*** Material supplied ***

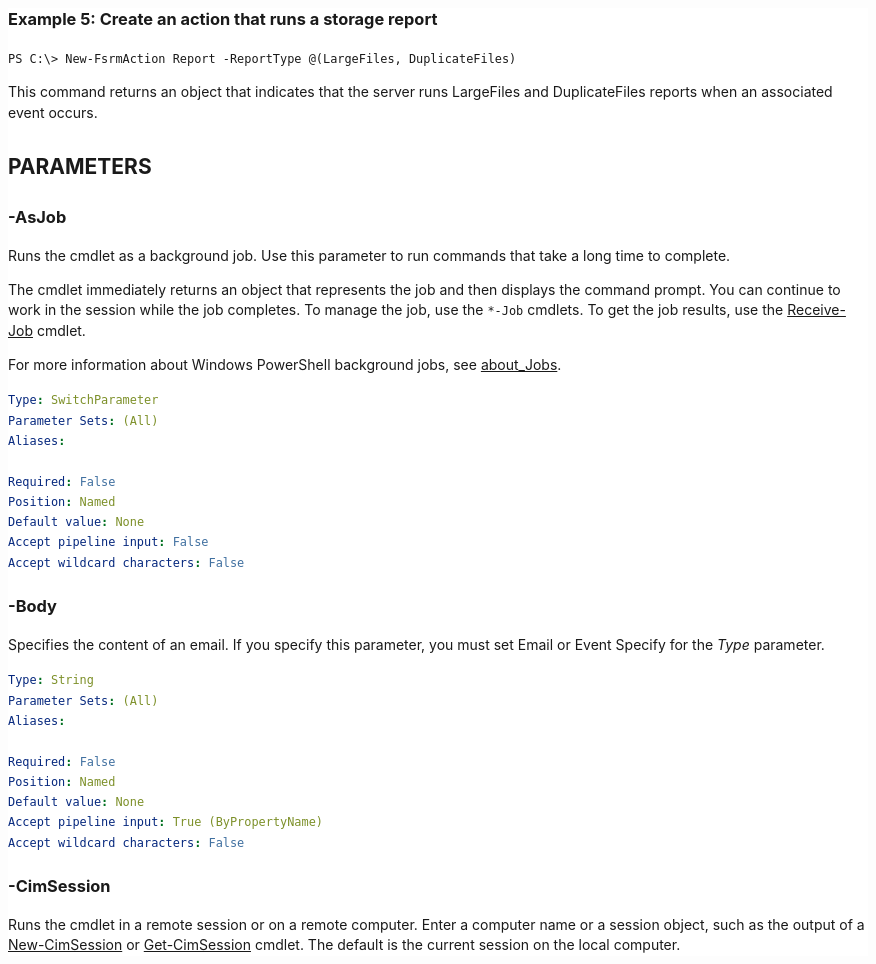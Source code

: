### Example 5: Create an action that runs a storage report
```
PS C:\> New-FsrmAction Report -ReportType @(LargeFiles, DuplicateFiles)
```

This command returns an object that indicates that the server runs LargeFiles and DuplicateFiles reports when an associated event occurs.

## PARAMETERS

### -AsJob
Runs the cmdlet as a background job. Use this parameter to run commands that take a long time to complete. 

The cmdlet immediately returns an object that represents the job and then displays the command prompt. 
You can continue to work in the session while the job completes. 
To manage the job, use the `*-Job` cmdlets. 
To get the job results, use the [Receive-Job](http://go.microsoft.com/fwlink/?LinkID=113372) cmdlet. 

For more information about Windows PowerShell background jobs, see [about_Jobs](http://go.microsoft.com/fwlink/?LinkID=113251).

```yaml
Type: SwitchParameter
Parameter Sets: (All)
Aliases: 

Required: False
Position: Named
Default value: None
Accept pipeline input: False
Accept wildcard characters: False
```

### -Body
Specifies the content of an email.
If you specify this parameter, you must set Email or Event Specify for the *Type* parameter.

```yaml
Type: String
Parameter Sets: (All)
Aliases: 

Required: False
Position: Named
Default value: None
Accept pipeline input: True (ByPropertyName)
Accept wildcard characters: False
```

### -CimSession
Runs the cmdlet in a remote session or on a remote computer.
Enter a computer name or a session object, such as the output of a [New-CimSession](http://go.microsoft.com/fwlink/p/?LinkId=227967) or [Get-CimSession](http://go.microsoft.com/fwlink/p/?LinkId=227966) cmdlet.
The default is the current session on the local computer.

***
*** Material supplied ***

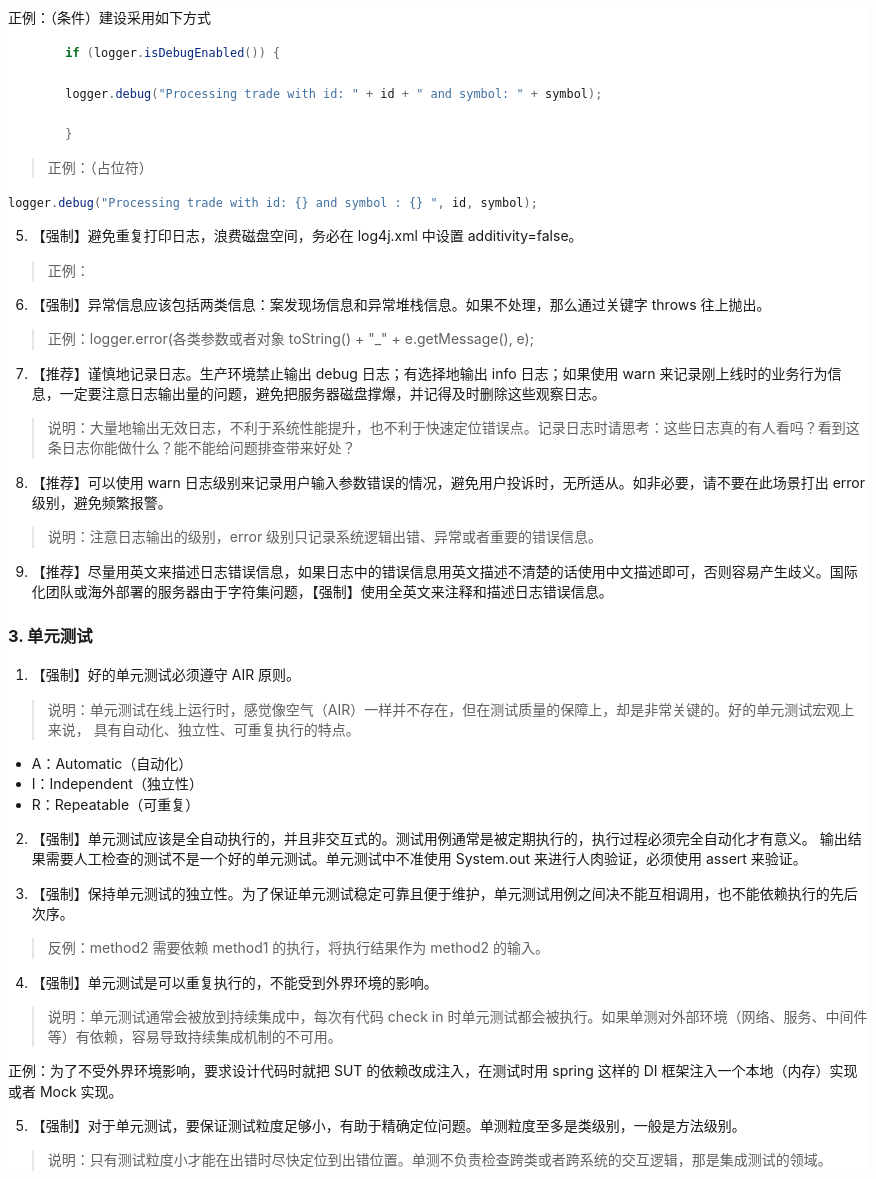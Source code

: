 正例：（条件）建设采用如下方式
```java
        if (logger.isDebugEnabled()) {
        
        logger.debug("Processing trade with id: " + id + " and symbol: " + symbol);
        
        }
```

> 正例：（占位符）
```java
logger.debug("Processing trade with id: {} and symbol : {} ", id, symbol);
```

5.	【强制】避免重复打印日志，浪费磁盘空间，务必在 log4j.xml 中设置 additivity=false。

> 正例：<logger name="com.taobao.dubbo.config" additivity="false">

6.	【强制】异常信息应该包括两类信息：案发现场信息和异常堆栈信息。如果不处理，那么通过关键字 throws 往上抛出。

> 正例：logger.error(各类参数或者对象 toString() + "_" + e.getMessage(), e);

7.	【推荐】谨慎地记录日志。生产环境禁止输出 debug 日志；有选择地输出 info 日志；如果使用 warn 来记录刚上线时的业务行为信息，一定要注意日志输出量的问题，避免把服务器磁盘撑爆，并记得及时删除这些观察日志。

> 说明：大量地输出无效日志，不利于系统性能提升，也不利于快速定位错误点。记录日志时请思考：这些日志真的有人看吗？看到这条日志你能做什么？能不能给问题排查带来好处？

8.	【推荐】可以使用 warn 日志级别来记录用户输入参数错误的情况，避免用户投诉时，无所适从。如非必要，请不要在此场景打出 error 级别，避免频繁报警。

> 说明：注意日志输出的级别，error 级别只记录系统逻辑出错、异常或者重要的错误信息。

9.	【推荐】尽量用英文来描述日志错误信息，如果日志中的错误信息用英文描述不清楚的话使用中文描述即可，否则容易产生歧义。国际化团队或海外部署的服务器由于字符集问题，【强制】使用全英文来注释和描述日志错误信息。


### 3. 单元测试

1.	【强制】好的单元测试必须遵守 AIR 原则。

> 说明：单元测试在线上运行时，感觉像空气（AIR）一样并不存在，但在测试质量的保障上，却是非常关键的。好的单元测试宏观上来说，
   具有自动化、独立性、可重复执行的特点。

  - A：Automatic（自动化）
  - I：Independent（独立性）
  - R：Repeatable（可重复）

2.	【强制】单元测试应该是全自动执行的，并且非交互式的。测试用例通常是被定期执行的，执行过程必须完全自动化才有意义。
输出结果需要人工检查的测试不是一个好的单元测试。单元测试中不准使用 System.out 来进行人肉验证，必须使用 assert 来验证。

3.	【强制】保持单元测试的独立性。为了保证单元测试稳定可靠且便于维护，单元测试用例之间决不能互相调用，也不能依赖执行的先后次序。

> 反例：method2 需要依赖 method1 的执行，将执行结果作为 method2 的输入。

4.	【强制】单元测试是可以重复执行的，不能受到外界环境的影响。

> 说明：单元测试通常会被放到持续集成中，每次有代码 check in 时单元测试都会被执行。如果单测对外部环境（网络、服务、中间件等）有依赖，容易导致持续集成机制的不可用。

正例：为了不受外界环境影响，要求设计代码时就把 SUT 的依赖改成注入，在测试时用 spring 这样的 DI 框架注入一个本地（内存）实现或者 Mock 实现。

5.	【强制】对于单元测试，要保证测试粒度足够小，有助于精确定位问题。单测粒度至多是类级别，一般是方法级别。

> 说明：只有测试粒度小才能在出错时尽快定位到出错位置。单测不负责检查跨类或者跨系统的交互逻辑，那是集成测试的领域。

***
*** Material supplied ***

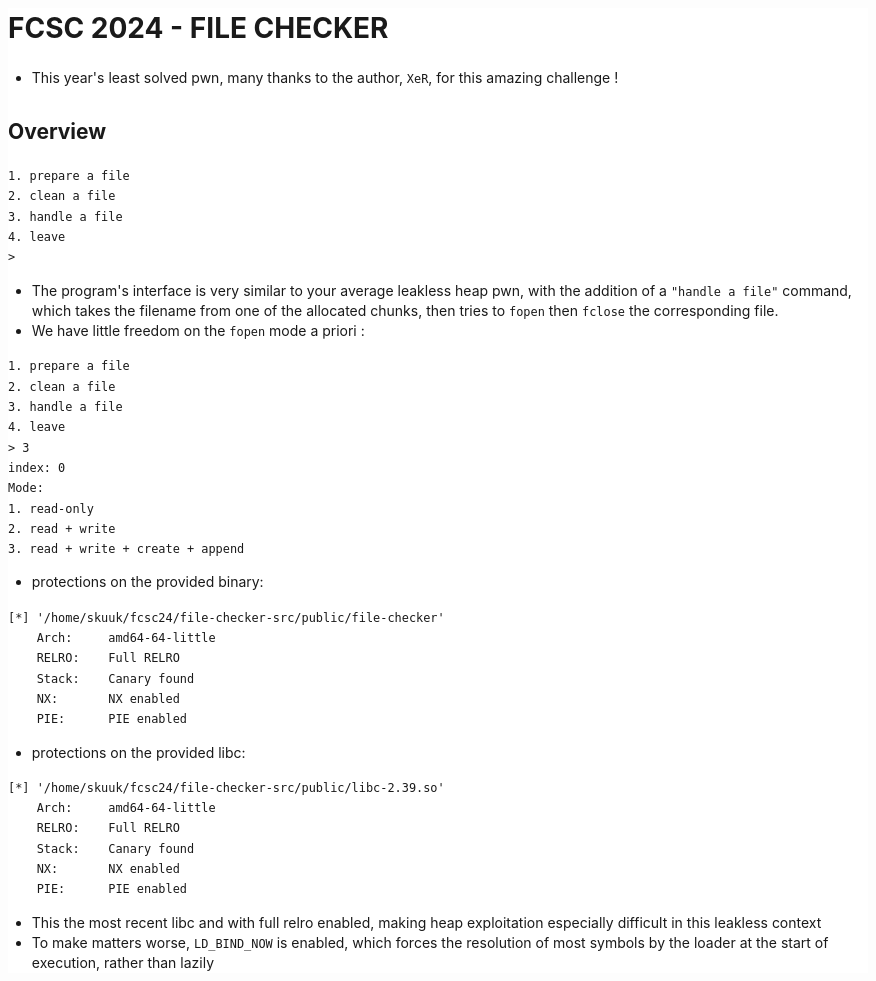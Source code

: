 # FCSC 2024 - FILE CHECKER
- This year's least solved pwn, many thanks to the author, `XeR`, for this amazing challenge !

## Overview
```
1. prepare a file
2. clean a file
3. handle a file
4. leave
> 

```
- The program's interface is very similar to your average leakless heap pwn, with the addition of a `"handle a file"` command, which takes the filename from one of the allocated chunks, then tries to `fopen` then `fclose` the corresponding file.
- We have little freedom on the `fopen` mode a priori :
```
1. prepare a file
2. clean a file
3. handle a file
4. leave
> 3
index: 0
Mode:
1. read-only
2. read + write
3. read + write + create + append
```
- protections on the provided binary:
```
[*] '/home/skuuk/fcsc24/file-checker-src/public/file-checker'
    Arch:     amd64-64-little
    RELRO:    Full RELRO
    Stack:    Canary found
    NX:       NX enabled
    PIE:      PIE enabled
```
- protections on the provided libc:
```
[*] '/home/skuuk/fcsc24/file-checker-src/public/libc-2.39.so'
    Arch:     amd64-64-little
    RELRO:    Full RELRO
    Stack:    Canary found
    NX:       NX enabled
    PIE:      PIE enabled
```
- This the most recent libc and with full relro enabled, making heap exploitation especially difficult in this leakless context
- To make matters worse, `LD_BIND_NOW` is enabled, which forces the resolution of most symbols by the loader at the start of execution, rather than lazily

***

Exercise requirements —
Copy out each line of the data above, exactly, if it lies between the line holding "This command returns" and the line holding "The default is", inclusive; copy no other line.

Answer to the problem —
This command returns an object that indicates that the server runs LargeFiles and DuplicateFiles reports when an associated event occurs.

## PARAMETERS

### -AsJob
Runs the cmdlet as a background job. Use this parameter to run commands that take a long time to complete. 

The cmdlet immediately returns an object that represents the job and then displays the command prompt. 
You can continue to work in the session while the job completes. 
To manage the job, use the `*-Job` cmdlets. 
To get the job results, use the [Receive-Job](http://go.microsoft.com/fwlink/?LinkID=113372) cmdlet. 

For more information about Windows PowerShell background jobs, see [about_Jobs](http://go.microsoft.com/fwlink/?LinkID=113251).

```yaml
Type: SwitchParameter
Parameter Sets: (All)
Aliases: 

Required: False
Position: Named
Default value: None
Accept pipeline input: False
Accept wildcard characters: False
```

### -Body
Specifies the content of an email.
If you specify this parameter, you must set Email or Event Specify for the *Type* parameter.

```yaml
Type: String
Parameter Sets: (All)
Aliases: 

Required: False
Position: Named
Default value: None
Accept pipeline input: True (ByPropertyName)
Accept wildcard characters: False
```

### -CimSession
Runs the cmdlet in a remote session or on a remote computer.
Enter a computer name or a session object, such as the output of a [New-CimSession](http://go.microsoft.com/fwlink/p/?LinkId=227967) or [Get-CimSession](http://go.microsoft.com/fwlink/p/?LinkId=227966) cmdlet.
The default is the current session on the local computer.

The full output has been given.